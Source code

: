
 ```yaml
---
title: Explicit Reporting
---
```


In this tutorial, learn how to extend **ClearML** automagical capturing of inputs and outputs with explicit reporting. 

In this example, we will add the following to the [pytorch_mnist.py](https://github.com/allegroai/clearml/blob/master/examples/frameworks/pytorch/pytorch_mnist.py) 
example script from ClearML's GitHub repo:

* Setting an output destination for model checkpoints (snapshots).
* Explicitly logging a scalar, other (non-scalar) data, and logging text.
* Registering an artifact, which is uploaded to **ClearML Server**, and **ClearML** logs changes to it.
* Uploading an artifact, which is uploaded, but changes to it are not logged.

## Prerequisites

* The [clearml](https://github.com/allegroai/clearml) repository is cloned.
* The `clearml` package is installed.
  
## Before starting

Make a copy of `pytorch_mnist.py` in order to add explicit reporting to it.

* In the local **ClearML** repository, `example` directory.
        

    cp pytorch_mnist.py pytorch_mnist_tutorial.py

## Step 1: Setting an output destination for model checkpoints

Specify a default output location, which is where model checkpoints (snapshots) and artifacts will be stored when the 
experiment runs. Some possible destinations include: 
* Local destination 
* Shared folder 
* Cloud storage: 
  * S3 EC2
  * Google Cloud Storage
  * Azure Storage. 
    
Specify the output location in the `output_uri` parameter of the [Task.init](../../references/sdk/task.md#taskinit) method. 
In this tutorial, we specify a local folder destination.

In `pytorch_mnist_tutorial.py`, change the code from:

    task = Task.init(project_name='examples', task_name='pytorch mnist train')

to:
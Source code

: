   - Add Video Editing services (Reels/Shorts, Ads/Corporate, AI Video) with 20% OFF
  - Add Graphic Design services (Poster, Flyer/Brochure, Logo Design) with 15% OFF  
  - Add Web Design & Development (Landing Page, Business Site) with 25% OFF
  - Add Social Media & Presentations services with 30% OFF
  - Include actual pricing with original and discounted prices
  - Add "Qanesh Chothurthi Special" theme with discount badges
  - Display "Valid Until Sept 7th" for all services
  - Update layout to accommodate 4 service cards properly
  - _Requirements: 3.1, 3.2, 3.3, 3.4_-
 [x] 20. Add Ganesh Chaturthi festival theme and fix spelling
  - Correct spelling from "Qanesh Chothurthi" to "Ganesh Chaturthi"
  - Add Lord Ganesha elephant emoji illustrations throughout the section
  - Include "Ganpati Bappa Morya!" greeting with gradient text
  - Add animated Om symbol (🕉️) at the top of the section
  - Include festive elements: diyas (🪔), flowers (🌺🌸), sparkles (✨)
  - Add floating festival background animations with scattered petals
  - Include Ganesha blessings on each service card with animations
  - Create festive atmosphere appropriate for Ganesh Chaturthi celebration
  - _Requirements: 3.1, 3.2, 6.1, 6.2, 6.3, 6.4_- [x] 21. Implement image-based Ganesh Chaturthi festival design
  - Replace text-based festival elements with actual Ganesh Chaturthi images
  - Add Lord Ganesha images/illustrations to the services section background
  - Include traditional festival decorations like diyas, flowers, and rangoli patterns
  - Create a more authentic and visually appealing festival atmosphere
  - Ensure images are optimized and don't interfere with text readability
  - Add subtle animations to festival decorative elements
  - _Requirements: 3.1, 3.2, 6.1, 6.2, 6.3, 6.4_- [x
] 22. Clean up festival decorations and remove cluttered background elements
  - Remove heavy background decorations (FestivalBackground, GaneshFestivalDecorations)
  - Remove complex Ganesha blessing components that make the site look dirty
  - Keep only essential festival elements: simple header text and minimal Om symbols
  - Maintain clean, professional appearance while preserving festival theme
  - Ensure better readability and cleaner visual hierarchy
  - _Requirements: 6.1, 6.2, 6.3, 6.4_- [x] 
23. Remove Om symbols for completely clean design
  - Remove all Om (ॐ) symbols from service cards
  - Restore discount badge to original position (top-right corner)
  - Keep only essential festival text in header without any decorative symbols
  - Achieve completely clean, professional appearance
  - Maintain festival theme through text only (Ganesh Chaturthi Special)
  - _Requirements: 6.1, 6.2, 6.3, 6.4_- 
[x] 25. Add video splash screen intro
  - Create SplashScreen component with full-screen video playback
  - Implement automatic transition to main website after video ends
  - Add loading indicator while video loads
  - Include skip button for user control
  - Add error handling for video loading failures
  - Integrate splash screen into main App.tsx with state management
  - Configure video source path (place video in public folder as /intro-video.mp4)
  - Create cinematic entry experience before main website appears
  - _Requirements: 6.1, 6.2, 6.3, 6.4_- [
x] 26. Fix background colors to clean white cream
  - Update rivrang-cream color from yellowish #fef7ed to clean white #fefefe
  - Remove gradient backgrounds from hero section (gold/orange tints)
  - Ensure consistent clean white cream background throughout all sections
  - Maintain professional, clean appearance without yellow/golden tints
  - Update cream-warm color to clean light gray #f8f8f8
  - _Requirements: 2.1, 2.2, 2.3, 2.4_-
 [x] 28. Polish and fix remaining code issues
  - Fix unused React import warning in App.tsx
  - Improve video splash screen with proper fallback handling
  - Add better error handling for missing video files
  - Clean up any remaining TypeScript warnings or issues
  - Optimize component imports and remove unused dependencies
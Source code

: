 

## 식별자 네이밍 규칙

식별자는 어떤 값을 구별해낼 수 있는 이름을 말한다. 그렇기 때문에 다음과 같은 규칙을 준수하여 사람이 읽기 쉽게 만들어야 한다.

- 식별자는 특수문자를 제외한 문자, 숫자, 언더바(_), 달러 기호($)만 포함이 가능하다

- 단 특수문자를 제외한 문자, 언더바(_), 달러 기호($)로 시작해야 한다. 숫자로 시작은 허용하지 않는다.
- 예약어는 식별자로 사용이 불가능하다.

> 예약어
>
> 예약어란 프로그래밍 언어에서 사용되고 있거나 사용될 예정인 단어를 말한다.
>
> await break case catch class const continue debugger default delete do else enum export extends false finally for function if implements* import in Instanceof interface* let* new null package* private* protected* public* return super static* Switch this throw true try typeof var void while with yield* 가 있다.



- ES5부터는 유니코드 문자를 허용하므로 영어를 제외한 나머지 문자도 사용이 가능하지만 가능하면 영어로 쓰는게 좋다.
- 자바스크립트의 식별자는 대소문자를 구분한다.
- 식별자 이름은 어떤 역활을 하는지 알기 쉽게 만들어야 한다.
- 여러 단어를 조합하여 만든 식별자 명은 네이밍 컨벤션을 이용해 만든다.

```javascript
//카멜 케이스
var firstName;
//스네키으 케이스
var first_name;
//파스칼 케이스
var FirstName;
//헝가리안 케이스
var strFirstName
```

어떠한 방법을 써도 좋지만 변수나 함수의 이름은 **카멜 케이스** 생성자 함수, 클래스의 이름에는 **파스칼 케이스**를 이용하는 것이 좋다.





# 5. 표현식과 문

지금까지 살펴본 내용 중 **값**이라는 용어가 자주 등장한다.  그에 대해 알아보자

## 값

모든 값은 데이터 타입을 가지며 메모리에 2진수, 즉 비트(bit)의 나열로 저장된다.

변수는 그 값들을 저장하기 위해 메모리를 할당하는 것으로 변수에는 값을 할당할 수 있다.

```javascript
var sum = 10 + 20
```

• TASK STATEMENT
Reproduce exactly, and only, the part of the listing above that begins at the line with "- Achieve completely" and goes on through the line with "- Remove gradient".

• RESULT FOR THIS TASK
  - Achieve completely clean, professional appearance
  - Maintain festival theme through text only (Ganesh Chaturthi Special)
  - _Requirements: 6.1, 6.2, 6.3, 6.4_- 
[x] 25. Add video splash screen intro
  - Create SplashScreen component with full-screen video playback
  - Implement automatic transition to main website after video ends
  - Add loading indicator while video loads
  - Include skip button for user control
  - Add error handling for video loading failures
  - Integrate splash screen into main App.tsx with state management
  - Configure video source path (place video in public folder as /intro-video.mp4)
  - Create cinematic entry experience before main website appears
  - _Requirements: 6.1, 6.2, 6.3, 6.4_- [
x] 26. Fix background colors to clean white cream
  - Update rivrang-cream color from yellowish #fef7ed to clean white #fefefe
  - Remove gradient backgrounds from hero section (gold/orange tints)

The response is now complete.